▸ Activity: Could you set down every entry exactly as it appears?

--------

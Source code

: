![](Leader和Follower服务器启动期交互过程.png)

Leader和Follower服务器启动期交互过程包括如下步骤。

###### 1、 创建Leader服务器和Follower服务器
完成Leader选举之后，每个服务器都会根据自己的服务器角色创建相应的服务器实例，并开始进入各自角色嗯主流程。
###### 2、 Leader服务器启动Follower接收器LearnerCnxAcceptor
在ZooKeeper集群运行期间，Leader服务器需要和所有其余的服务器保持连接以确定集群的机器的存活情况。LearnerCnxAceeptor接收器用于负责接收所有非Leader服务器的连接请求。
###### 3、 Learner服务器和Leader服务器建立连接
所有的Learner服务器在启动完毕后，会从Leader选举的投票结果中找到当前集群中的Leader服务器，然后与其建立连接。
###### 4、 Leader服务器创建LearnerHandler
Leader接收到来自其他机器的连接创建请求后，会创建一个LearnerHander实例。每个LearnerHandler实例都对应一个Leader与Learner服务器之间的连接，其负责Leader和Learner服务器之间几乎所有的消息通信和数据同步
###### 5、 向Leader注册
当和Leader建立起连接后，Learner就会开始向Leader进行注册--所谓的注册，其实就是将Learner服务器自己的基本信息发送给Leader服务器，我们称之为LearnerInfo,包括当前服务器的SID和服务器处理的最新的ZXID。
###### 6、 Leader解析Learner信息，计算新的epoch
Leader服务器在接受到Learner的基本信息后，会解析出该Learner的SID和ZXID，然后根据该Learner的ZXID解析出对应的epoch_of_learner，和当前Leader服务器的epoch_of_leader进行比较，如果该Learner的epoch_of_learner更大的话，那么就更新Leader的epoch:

--------

▸ Result below:
Source code

:![](Leader和Follower服务器启动期交互过程.png)

Leader和Follower服务器启动期交互过程包括如下步骤。

###### 1、 创建Leader服务器和Follower服务器
完成Leader选举之后，每个服务器都会根据自己的服务器角色创建相应的服务器实例，并开始进入各自角色嗯主流程。
###### 2、 Leader服务器启动Follower接收器LearnerCnxAcceptor
在ZooKeeper集群运行期间，Leader服务器需要和所有其余的服务器保持连接以确定集群的机器的存活情况。LearnerCnxAceeptor接收器用于负责接收所有非Leader服务器的连接请求。
###### 3、 Learner服务器和Leader服务器建立连接
所有的Learner服务器在启动完毕后，会从Leader选举的投票结果中找到当前集群中的Leader服务器，然后与其建立连接。
###### 4、 Leader服务器创建LearnerHandler
Leader接收到来自其他机器的连接创建请求后，会创建一个LearnerHander实例。每个LearnerHandler实例都对应一个Leader与Learner服务器之间的连接，其负责Leader和Learner服务器之间几乎所有的消息通信和数据同步
###### 5、 向Leader注册
当和Leader建立起连接后，Learner就会开始向Leader进行注册--所谓的注册，其实就是将Learner服务器自己的基本信息发送给Leader服务器，我们称之为LearnerInfo,包括当前服务器的SID和服务器处理的最新的ZXID。
###### 6、 Leader解析Learner信息，计算新的epoch
Leader服务器在接受到Learner的基本信息后，会解析出该Learner的SID和ZXID，然后根据该Learner的ZXID解析出对应的epoch_of_learner，和当前Leader服务器的epoch_of_leader进行比较，如果该Learner的epoch_of_learner更大的话，那么就更新Leader的epoch:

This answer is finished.